The Akron Beacon Journal
Paul Ryan described his plan to balance the federal budget as “an invitation” to President Obama and Senate Democrats. The House Budget Committee chairman had in mind the start of a negotiation. “Show us how to balance the budget,” he said. “If you don’t like the way we’re proposing to balance our budget, how do you propose to balance the budget?”
The White House and its allies should leap at the offer, putting forward something better, and more detailed, than the plan Patty Murray, the Senate Budget Committee chairman, has in the works. The opportunity is there to draw a striking contrast, starting with the notion of achieving a balanced budget in the first place. As Alice Rivlin of the Brookings Institution told the New York Times, “There’s nothing magic about exact balance. The really important thing is to keep the debt from growing faster than the economy.”

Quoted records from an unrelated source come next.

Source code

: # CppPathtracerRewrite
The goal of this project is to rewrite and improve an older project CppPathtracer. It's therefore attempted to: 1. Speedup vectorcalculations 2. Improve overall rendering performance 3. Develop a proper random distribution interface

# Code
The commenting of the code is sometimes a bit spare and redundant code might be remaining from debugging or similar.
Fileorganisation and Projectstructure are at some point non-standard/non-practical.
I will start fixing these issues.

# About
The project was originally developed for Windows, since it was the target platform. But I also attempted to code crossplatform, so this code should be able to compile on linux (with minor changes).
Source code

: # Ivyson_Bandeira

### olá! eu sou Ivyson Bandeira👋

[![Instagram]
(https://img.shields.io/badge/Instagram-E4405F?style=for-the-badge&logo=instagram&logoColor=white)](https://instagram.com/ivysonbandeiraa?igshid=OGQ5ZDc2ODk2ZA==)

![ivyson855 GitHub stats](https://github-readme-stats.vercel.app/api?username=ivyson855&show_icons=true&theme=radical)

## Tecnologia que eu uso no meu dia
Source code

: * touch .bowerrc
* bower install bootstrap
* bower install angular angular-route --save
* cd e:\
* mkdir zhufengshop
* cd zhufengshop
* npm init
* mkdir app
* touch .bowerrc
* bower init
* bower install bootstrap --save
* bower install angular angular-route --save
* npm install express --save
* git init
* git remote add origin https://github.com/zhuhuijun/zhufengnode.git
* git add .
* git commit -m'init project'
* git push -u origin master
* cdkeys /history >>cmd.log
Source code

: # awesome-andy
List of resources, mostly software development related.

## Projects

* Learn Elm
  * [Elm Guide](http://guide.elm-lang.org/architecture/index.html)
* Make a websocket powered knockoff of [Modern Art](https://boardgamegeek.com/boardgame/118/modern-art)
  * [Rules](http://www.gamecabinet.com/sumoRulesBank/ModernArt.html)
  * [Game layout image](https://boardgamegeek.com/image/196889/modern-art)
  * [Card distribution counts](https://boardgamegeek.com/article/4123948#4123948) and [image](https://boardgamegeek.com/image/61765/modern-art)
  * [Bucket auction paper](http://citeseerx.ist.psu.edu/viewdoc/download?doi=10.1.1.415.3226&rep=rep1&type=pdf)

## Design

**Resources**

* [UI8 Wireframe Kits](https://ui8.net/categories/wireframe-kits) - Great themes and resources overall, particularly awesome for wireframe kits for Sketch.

In that way, the debt steadily declines as a share of the overall economy, say, from the current 76 percent to the mid-30s before the recession hit.
Rivlin has been part of bipartisan proposals crafted by independent commissions to reduce the deficit. Each has included a mix of tax increases and spending cuts, the latter focused mainly on the large entitlement programs, those involving health care in particular. The president and Senate Democrats must get specific, for instance, recalculating the inflation factor for Social Security benefits or adding to means-testing for Medicare or using the leverage of the federal government to check higher prices in health care. Such ideas bring credibility to the call for additional revenues, even closing loopholes that allow wealthy hedge fund managers to pay at the much lower capital gains rate.
The president would heighten the differences with the plan unveiled by Ryan for his Republican colleagues. Ryan proposes reaching a balanced budget in 10 years, a departure from the 30 years in his earlier plan. He would do so while sharply reducing income tax rates, the top rate at 25 percent. He calls for covering the cost by ending tax breaks, though he fails to cite one that he would erase.
The actual savings would come in the form of spending reductions, $4.6 trillion in all. Obamacare would be repealed, Medicare recipients receiving a lump sum to purchase insurance in the private market, Medicaid becoming a block grant to states, likely translating into 40 million or so poor and middle class Americans without health insurance.
The more vulnerable would be affected in other ways, through steep reductions in such programs as Pell Grants for needy college students, food stamps and supplemental income for the aged and disabled. Ryan largely avoids detailing what he would cut, yet the direction is plain. He would take the spending that includes education, transportation, research, veterans and parks to the lowest level as a share of the economy in five decades.
There is no practical need for such slashing, especially in view of the harm to so many priorities. There also is no hint of the compromise that Ryan and other Republicans demand of the president. What the country could use is a responsible alternative, President Obama taking the lead to show the deficit can be addressed without putting the recovery and so much else at risk.